The Shield Server is a standalone ASGI application that acts as the centralised control plane for multi-service architectures. Services connect to it via ShieldSDK, which enforces rules locally using an in-process cache kept fresh over a persistent SSE connection — so there is zero per-request network overhead.


When to use Shield Server

Use the embedded ShieldAdmin (single-mount) pattern when you have one service.
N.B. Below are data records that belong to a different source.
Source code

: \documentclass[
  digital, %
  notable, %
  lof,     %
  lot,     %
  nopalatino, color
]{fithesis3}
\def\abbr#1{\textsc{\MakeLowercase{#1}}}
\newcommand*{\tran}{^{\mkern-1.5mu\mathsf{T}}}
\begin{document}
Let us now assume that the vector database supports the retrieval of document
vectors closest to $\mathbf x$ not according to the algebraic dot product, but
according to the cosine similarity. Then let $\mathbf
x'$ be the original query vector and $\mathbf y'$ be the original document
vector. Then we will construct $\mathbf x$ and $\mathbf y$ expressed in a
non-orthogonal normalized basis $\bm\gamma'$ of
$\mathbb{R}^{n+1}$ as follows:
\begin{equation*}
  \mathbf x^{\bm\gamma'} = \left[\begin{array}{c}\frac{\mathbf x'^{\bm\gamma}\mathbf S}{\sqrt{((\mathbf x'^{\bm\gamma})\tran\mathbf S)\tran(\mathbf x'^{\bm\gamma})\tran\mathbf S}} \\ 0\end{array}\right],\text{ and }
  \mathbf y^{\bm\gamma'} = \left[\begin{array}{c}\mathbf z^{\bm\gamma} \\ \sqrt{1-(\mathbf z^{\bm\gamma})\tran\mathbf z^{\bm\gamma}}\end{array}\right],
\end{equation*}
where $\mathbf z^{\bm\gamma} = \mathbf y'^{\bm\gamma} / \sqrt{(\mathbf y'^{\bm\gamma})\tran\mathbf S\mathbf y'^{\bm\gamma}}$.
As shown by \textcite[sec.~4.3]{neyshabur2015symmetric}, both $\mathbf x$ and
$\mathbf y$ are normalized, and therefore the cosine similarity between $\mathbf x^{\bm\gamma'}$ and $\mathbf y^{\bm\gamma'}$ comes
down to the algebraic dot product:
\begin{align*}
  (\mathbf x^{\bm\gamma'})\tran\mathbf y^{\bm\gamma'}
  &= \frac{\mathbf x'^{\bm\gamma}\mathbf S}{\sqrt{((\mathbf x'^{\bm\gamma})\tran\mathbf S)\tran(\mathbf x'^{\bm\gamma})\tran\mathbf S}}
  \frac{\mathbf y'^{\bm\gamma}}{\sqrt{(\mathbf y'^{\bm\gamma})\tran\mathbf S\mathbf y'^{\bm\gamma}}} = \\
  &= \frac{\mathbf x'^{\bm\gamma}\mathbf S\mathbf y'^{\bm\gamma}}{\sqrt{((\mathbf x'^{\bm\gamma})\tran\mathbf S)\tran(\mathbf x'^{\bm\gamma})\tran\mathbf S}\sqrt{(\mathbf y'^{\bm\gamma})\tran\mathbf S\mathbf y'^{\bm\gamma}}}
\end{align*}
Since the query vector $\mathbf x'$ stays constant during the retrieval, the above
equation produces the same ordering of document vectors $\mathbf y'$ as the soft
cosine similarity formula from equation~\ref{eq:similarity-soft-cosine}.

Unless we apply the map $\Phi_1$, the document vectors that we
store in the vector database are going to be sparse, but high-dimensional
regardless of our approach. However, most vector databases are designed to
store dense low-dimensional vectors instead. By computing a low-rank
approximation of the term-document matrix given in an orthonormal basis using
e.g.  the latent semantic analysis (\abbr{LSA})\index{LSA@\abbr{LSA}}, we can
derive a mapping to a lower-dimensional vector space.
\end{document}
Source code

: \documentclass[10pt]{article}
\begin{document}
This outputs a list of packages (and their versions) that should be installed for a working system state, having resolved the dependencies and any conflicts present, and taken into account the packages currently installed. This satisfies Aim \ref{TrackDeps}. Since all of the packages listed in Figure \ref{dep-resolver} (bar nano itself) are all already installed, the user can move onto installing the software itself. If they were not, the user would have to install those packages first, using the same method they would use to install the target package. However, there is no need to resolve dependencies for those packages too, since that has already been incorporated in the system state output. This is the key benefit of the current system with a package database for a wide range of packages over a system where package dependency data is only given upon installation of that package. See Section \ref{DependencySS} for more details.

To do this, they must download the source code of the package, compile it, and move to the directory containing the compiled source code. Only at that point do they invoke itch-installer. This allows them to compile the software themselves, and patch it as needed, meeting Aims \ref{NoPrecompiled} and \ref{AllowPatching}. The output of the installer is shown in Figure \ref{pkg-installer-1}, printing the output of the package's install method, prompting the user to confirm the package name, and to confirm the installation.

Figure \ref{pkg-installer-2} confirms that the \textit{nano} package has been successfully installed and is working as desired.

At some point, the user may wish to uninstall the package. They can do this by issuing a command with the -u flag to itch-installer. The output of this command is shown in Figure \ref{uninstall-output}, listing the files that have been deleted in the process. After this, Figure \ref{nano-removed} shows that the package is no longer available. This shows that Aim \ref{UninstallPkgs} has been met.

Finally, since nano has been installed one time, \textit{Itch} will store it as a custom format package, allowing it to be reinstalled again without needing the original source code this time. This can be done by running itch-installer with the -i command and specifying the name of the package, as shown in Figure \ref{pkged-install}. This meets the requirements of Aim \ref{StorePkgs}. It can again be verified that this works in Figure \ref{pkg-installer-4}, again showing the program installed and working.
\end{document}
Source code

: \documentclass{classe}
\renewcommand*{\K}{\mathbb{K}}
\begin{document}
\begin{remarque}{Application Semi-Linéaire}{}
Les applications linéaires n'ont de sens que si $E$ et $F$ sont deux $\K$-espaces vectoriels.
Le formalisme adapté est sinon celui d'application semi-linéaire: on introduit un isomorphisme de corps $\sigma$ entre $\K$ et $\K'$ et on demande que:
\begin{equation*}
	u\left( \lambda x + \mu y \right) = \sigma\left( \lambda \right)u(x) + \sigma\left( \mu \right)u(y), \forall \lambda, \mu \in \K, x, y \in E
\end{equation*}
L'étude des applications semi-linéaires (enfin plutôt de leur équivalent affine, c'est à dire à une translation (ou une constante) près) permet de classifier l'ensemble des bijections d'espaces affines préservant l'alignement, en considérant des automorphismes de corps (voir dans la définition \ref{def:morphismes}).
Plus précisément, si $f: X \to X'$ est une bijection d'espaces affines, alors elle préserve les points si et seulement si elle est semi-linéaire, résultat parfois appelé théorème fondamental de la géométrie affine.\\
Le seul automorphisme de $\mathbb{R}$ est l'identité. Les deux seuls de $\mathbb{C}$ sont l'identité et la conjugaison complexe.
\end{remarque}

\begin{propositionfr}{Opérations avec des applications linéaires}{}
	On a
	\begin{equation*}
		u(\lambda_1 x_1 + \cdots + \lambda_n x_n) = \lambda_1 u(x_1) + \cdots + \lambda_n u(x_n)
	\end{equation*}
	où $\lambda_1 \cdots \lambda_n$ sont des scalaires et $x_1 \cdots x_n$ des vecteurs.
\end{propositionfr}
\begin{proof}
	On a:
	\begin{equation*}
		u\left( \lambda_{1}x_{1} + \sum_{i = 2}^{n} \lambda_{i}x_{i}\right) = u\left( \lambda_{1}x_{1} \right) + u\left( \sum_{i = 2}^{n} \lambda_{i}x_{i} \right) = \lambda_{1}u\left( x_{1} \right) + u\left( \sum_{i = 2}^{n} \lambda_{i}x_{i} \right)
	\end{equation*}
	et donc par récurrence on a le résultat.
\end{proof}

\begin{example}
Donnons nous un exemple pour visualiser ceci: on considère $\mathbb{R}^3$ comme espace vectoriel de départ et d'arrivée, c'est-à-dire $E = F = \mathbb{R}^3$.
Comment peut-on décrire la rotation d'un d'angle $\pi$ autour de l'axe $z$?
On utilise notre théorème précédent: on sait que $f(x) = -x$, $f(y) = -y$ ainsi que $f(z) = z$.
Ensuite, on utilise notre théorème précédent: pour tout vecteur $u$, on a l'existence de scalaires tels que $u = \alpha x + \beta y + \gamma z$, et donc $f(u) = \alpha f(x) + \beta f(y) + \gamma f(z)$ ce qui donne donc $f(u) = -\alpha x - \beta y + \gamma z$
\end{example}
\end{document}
Move to Shield Server when:

  • You run two or more independent services and want to manage all their routes from one dashboard and one CLI target.
  • You want a dedicated control plane that survives individual service restarts.
  • You need per-service namespacing so payments-service:/api/payments and orders-service:/api/payments never collide.

Architecture

                    ┌─────────────────────────────────┐
   CLI / Browser    │  Shield Server (port 9000)      │
   ─────────────→   │  ShieldServer(backend=...)       │
                    │                                 │
                    │  /          dashboard UI         │
                    │  /api/...   REST API (CLI)       │
                    │  /api/sdk/events  SSE stream     │
                    └────────────┬────────────────────┘
                                 │  HTTP + SSE
              ┌──────────────────┼──────────────────┐
              ▼                  ▼                  ▼
   ┌──────────────────┐ ┌──────────────────┐  ┌──────────────────┐
   │ payments-app     │ │ orders-app       │  │ any-other-app    │
   │ port 8000        │ │ port 8002        │  │ ...              │
   │                  │ │                  │  │                  │
   │ ShieldSDK        │ │ ShieldSDK        │  │ ShieldSDK        │
   │ app_id=          │ │ app_id=          │  │ app_id=          │
   │ "payments-svc"   │ │ "orders-svc"     │  │ ...              │
   │                  │ │                  │  │                  │
   │ local cache      │ │ local cache      │  │ local cache      │
   │ (zero-latency    │ │ (zero-latency    │  │ (zero-latency    │
   │  enforcement)    │ │  enforcement)    │  │  enforcement)    │
   └──────────────────┘ └──────────────────┘  └──────────────────┘

Key properties:

  • The Shield Server is the single source of truth for route state.
  • SDK clients pull state on startup via GET /api/routes and receive live updates via GET /api/sdk/events (SSE).
  • All enforcement happens locally inside each SDK client — the Shield Server is never on the hot path.
  • The CLI always points at the Shield Server, never at individual services.

Quick setup

1. Shield Server

shield_server_app.py
from shield.server import ShieldServer
from shield.core.backends.memory import MemoryBackend

# MemoryBackend is fine for development.
# Use FileBackend for state persistence or RedisBackend for HA.
shield_app = ShieldServer(
    backend=MemoryBackend(),
    auth=("admin", "secret"),
    # secret_key="stable-key-for-persistent-tokens",
    # token_expiry=86400,   # 24 h
)
uvicorn shield_server_app:shield_app --port 9000

2. Service app

payments_app.py
from fastapi import FastAPI
from shield.sdk import ShieldSDK
from shield.fastapi import ShieldRouter, maintenance, force_active

sdk = ShieldSDK(
    server_url="http://localhost:9000",
    app_id="payments-service",
    # token="<long-lived-service-token>",
    reconnect_delay=5.0,
)

app = FastAPI()
sdk.attach(app)   # wires ShieldMiddleware + startup/shutdown hooks

router = ShieldRouter(engine=sdk.engine)

@router.get("/health")
@force_active
async def health():
    return {"status": "ok"}

@router.get("/api/payments")
@maintenance(reason="Payment processor upgrade")
async def get_payments():
    return {"payments": []}

app.include_router(router)
uvicorn payments_app:app --port 8000

3. CLI

shield config set-url http://localhost:9000
shield login admin              # password: secret
shield services                 # list all connected services
shield status --service payments-service
shield enable /api/payments

sdk.attach(app) — what it does

attach() wires three things into the FastAPI app:

  1. ShieldMiddleware — checks every request against the local state cache (zero network overhead).
  2. Startup hook — syncs state from the Shield Server, opens the SSE listener, discovers @shield_meta__-decorated routes, and registers any new ones with the server.
  3. Shutdown hook — closes the SSE connection and HTTP client cleanly.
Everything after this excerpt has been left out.